Decir «Hágase en mi según este acontecimiento» (cfr. Le 1,38) produce, algo dentro de mí, como le ocurrió a María: vuelvo a las cosas ordinarias llevando dentro un niño, una humanidad nueva, algo de lo que no me doy cuenta inmediatamente. Cristo expiación, perdón y resurrección se convierte en el corazón de la vida ordinaria.
Memoria y sueño
La memoria es más grande que el sueño. La vida ordinaria, o está gobernada por el sueño, es decir, por una proyección de nuestros deseos según la hechura con que se presentan en nuestra imaginación, o bien está gobernada por algo que ha sucedido y que porta consigo el significado de toda mi vida.
La memoria es más grande que el sueño. El sueño es un esfuerzo tuyo que al final te agota. La memoria consiste en hechos de Dios que se ordenan para crear la figura, es decir, la estructura de tu presente. Vives este instante presente porque algo del pasado, hasta antes de ayer, de ayer, de esta mañana, se ha ordenado para crear la figura, la estructura de este momento tuyo y creará la figura y la estructura de tu momento de mañana.
La figura del presente no es casual; y esto se entiende por el hecho de que el presente te llama, te grita, tiene dentro algo que excede la suma de los factores que lo componen. Si analizásemos todos los factores ocasionales que han construido este momento, nunca explicarían por explicar algo que está contenido en este momento pero que excede la suma de esos factores: un grito.
El pecado más grave es no comunicar
Esta humanidad se nos da para que la comuniquemos. Nuestro gran delito, el pecado por excelencia, es no comunicar. No hay pecado más grave que el no comunicar. Es abandonar a Cristo, dejarlo solo gritando al mundo y diciendo silenciosamente «Heme aquí», ofreciéndose en el secreto del corazón o gritando: «Dios mío, Dios mío, ¿por qué me has abandonado?».
«La misión es un problema de fe; es el índice exacto de nuestra fe en Cristo y de nuestra fe en su amor hacia nosotros». Nos lo recuerda la encíclica Redemptoris Missio de Juan Pablo II.
Lo que nos decimos entre nosotros es un pequeño reflejo del gran diálogo que comenzó hace dos mil años entre Cristo y el hombre que está en el mundo; y ahora entre Cristo y el hombre de nuestro tiempo; porque el hombre de nuestro tiempo sólo en Cristo puede vivir.

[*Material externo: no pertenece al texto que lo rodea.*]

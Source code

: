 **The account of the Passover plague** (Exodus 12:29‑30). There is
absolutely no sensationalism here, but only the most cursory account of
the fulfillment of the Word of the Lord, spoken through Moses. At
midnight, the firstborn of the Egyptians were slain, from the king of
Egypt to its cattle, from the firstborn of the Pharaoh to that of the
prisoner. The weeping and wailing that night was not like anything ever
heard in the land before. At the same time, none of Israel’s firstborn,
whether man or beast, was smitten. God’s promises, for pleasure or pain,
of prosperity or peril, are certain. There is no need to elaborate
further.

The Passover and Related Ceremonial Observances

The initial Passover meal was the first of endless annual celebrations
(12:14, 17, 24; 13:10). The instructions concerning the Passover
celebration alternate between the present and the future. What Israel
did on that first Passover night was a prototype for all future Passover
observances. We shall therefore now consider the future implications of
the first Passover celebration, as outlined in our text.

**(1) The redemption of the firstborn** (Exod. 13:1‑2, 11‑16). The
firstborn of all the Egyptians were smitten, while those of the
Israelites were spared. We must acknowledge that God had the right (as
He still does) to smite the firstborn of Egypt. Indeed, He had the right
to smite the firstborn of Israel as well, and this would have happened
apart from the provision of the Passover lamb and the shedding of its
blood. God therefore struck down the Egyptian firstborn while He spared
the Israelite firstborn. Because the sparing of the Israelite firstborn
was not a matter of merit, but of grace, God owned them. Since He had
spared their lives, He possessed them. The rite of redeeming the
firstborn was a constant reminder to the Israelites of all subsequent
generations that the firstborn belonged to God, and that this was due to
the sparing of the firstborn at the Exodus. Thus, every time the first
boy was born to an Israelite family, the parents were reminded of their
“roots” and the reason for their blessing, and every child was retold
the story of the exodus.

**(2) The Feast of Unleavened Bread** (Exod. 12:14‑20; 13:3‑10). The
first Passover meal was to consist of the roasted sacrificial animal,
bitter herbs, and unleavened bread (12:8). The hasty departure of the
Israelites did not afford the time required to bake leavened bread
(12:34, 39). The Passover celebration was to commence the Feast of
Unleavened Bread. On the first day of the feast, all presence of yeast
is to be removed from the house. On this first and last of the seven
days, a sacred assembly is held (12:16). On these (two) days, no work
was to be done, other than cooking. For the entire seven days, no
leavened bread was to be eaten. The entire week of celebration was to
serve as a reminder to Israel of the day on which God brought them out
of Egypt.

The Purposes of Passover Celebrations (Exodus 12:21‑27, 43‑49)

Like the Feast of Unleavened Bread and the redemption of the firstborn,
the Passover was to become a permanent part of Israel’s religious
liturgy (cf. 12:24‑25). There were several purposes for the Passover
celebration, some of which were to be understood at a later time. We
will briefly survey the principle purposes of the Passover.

Este diálogo con el mundo, con el hombre de nuestro tiempo, es la vida del movimiento.
Confusión
Nuestro tiempo se caracteriza por un sola cosa: la contusión. Una trágica confusión cuyo símbolo más trágico es la violencia en el sentido físico del término.

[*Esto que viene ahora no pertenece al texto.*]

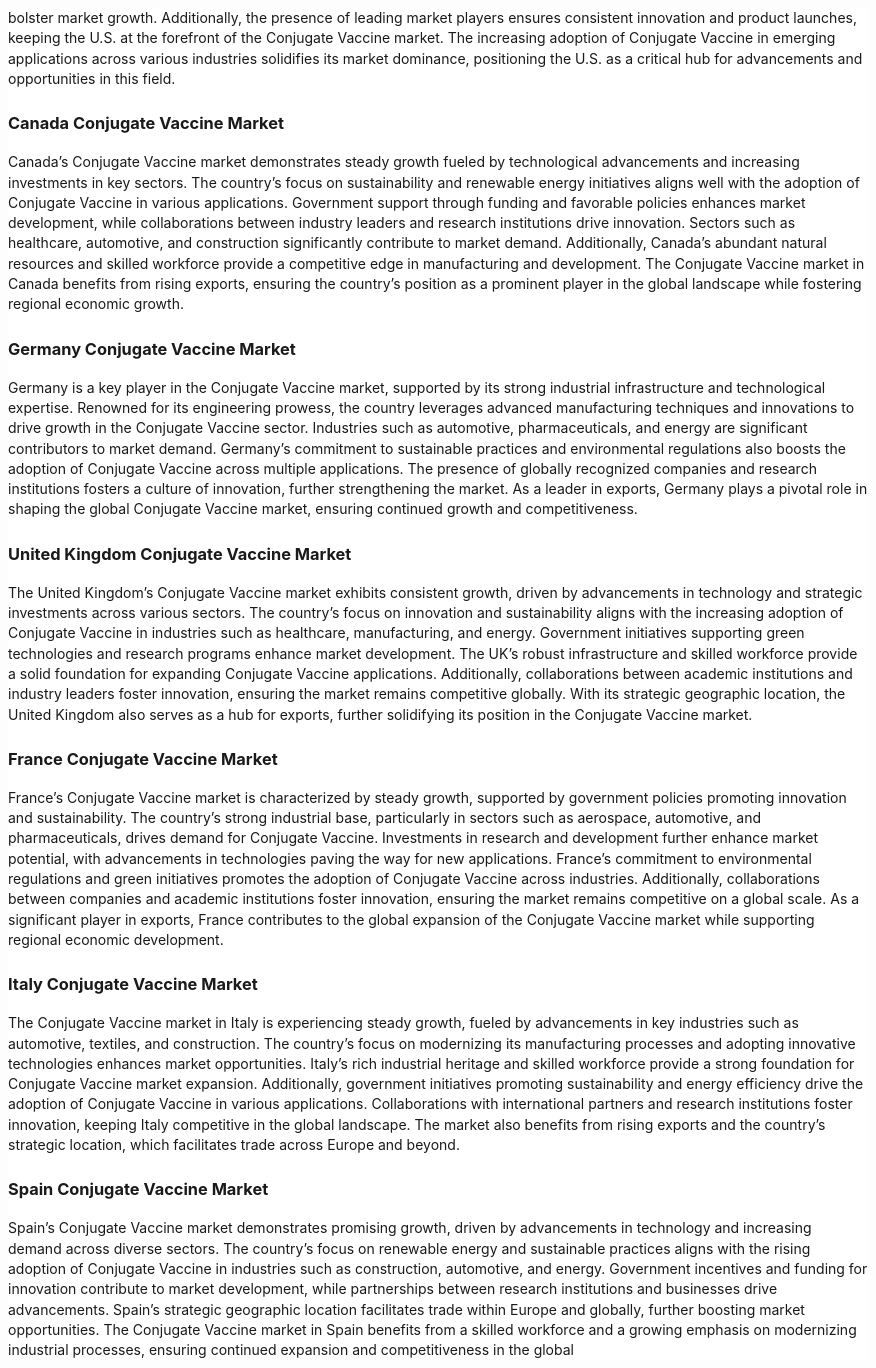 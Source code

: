 bolster market growth. Additionally, the presence of leading market players ensures consistent innovation and product launches, keeping the U.S. at the forefront of the Conjugate Vaccine market. The increasing adoption of Conjugate Vaccine in emerging applications across various industries solidifies its market dominance, positioning the U.S. as a critical hub for advancements and opportunities in this field.</p><h3>Canada Conjugate Vaccine Market</h3><p>Canada&rsquo;s Conjugate Vaccine market demonstrates steady growth fueled by technological advancements and increasing investments in key sectors. The country&rsquo;s focus on sustainability and renewable energy initiatives aligns well with the adoption of Conjugate Vaccine in various applications. Government support through funding and favorable policies enhances market development, while collaborations between industry leaders and research institutions drive innovation. Sectors such as healthcare, automotive, and construction significantly contribute to market demand. Additionally, Canada&rsquo;s abundant natural resources and skilled workforce provide a competitive edge in manufacturing and development. The Conjugate Vaccine market in Canada benefits from rising exports, ensuring the country&rsquo;s position as a prominent player in the global landscape while fostering regional economic growth.</p><h3>Germany Conjugate Vaccine Market</h3><p>Germany is a key player in the Conjugate Vaccine market, supported by its strong industrial infrastructure and technological expertise. Renowned for its engineering prowess, the country leverages advanced manufacturing techniques and innovations to drive growth in the Conjugate Vaccine sector. Industries such as automotive, pharmaceuticals, and energy are significant contributors to market demand. Germany&rsquo;s commitment to sustainable practices and environmental regulations also boosts the adoption of Conjugate Vaccine across multiple applications. The presence of globally recognized companies and research institutions fosters a culture of innovation, further strengthening the market. As a leader in exports, Germany plays a pivotal role in shaping the global Conjugate Vaccine market, ensuring continued growth and competitiveness.</p><h3>United Kingdom Conjugate Vaccine Market</h3><p>The United Kingdom&rsquo;s Conjugate Vaccine market exhibits consistent growth, driven by advancements in technology and strategic investments across various sectors. The country&rsquo;s focus on innovation and sustainability aligns with the increasing adoption of Conjugate Vaccine in industries such as healthcare, manufacturing, and energy. Government initiatives supporting green technologies and research programs enhance market development. The UK&rsquo;s robust infrastructure and skilled workforce provide a solid foundation for expanding Conjugate Vaccine applications. Additionally, collaborations between academic institutions and industry leaders foster innovation, ensuring the market remains competitive globally. With its strategic geographic location, the United Kingdom also serves as a hub for exports, further solidifying its position in the Conjugate Vaccine market.</p><h3>France Conjugate Vaccine Market</h3><p>France&rsquo;s Conjugate Vaccine market is characterized by steady growth, supported by government policies promoting innovation and sustainability. The country&rsquo;s strong industrial base, particularly in sectors such as aerospace, automotive, and pharmaceuticals, drives demand for Conjugate Vaccine. Investments in research and development further enhance market potential, with advancements in technologies paving the way for new applications. France&rsquo;s commitment to environmental regulations and green initiatives promotes the adoption of Conjugate Vaccine across industries. Additionally, collaborations between companies and academic institutions foster innovation, ensuring the market remains competitive on a global scale. As a significant player in exports, France contributes to the global expansion of the Conjugate Vaccine market while supporting regional economic development.</p><h3>Italy Conjugate Vaccine Market</h3><p>The Conjugate Vaccine market in Italy is experiencing steady growth, fueled by advancements in key industries such as automotive, textiles, and construction. The country&rsquo;s focus on modernizing its manufacturing processes and adopting innovative technologies enhances market opportunities. Italy&rsquo;s rich industrial heritage and skilled workforce provide a strong foundation for Conjugate Vaccine market expansion. Additionally, government initiatives promoting sustainability and energy efficiency drive the adoption of Conjugate Vaccine in various applications. Collaborations with international partners and research institutions foster innovation, keeping Italy competitive in the global landscape. The market also benefits from rising exports and the country&rsquo;s strategic location, which facilitates trade across Europe and beyond.</p><h3>Spain Conjugate Vaccine Market</h3><p>Spain&rsquo;s Conjugate Vaccine market demonstrates promising growth, driven by advancements in technology and increasing demand across diverse sectors. The country&rsquo;s focus on renewable energy and sustainable practices aligns with the rising adoption of Conjugate Vaccine in industries such as construction, automotive, and energy. Government incentives and funding for innovation contribute to market development, while partnerships between research institutions and businesses drive advancements. Spain&rsquo;s strategic geographic location facilitates trade within Europe and globally, further boosting market opportunities. The Conjugate Vaccine market in Spain benefits from a skilled workforce and a growing emphasis on modernizing industrial processes, ensuring continued expansion and competitiveness in the global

Para que el diálogo con el hombre de nuestro tiempo atraviese la densidad de esta confusión, penetre a través del grito y el estrépito de la violencia, debe resultar una palabra clara, debe consistir en un diálogo claro.
La claridad de nuestro diálogo coincide con la fidelidad a nuestra historia; y la fidelidad a nuestra historia tiene dos características ligadas entre sí.

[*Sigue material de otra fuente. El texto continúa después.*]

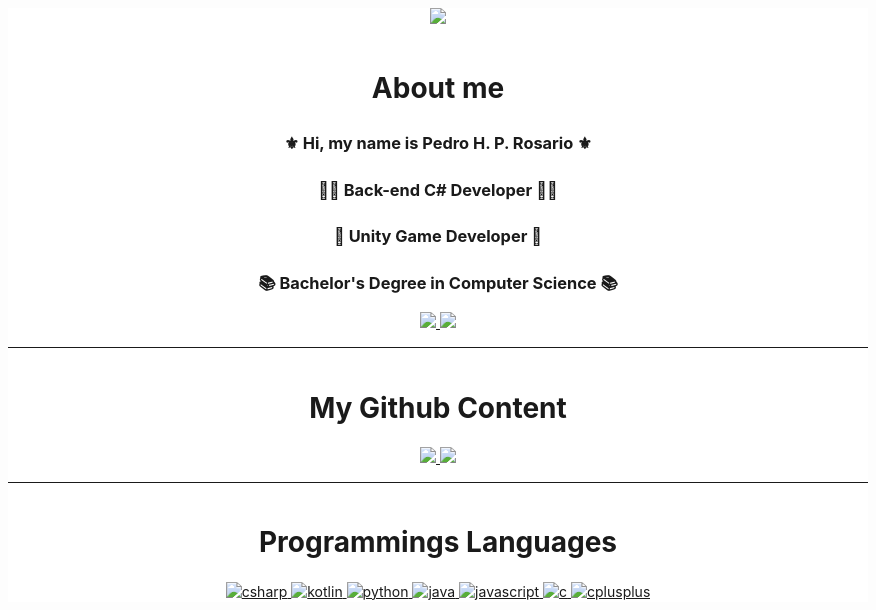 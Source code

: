 <div align="center">
  
<img width="100%" src="https://user-images.githubusercontent.com/8989346/136876224-bac0a91f-63a8-45ea-b5fc-6618bddf2335.gif" />
  
<div>
   <h1>About me</h1>
   <h3>⚜️ Hi, my name is Pedro H. P. Rosario ⚜️</h3>
   <h3>👨‍💻 Back-end C# Developer 👨‍💻</h3>
   <h3>👾 Unity Game Developer 👾</h3>
   <h3>📚 Bachelor's Degree in Computer Science 📚</h3>
  
   <a href="https://www.linkedin.com/in/pedro-henric-p-rosario/" target="_blank" rel="noreferrer"> 
   <img height="40em" src="https://logopng.com.br/logos/linkedin-83.png"/> 
   </a>
   
   <a href="https://pedrokadev.itch.io/" target="_blank" rel="noreferrer"> 
   <img height="40em" src="https://static.itch.io/images/app-icon.svg"/> 
   </a>
</div>
 
--- 
<div>
   <h1>My Github Content</h1>
   <a href="https://github.com/pedroka-dev">
   <img height="180em" src="https://github-readme-stats.vercel.app/api/top-langs/?username=pedroka-dev&layout=compact&theme=synthwave" />
   <img height="180em" src="https://github-readme-stats.vercel.app/api?username=pedroka-dev&show_icons=true&theme=synthwave" />
   </a>
</div>

---

<div>
      <h1>Programmings Languages</h1>
      <a href="https://dotnet.microsoft.com/pt-br/languages/csharp" target="_blank" rel="noreferrer"> 
      <img src="https://raw.githubusercontent.com/devicons/devicon/master/icons/csharp/csharp-original.svg" alt="csharp" width="60" height="60"/> 
      </a> 
       <a href="https://kotlinlang.org" target="_blank" rel="noreferrer"> 
      <img src="https://www.vectorlogo.zone/logos/kotlinlang/kotlinlang-icon.svg" alt="kotlin" width="60" height="60"/> 
      </a> 
      <a href="https://www.python.org" target="_blank" rel="noreferrer"> 
      <img src="https://raw.githubusercontent.com/devicons/devicon/master/icons/python/python-original.svg" alt="python" width="60" height="60"/>  
      </a> 
      <a href="https://www.java.com" target="_blank" rel="noreferrer"> 
      <img src="https://raw.githubusercontent.com/devicons/devicon/master/icons/java/java-original.svg" alt="java" width="60" height="60"/> 
      </a> 
      <a href="https://dart.dev" target="_blank" rel="noreferrer"> 
      <a href="https://developer.mozilla.org/en-US/docs/Web/JavaScript" target="_blank" rel="noreferrer"> 
      <img src="https://raw.githubusercontent.com/devicons/devicon/master/icons/javascript/javascript-original.svg" alt="javascript" width="60" height="60"/> 
      </a>
      <a href="https://www.cprogramming.com/" target="_blank" rel="noreferrer"> 
      <img src="https://raw.githubusercontent.com/devicons/devicon/master/icons/c/c-original.svg" alt="c" width="60" height="60"/> 
      </a> 
      <a href="https://learn.microsoft.com/pt-br/cpp/cpp/?view=msvc-170" target="_blank" rel="noreferrer"> 
      <img src="https://raw.githubusercontent.com/devicons/devicon/master/icons/cplusplus/cplusplus-original.svg" alt="cplusplus" width="60" height="60"/> 
      </a> 
  </div>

Unidad y libertad creativa
La primera es la unidad, con la cual vivimos analógicamente la obediencia de Cristo al Padre. La obediencia de Cristo al Padre («hecho obediente hasta la muerte» [Fil 2,8]) se traduce en la unidad entre nosotros, en la unidad que respeta la jerarquía del movimiento.
La fidelidad a la historia es, pues, ante todo, fidelidad a la unidad. Juzgar, utilizar y afirmar la propia opinión poniéndola por encima o pasando por alto la referencia a la unidad del movimiento, no lleva más que a un aumento de la confusión; en cualquier caso.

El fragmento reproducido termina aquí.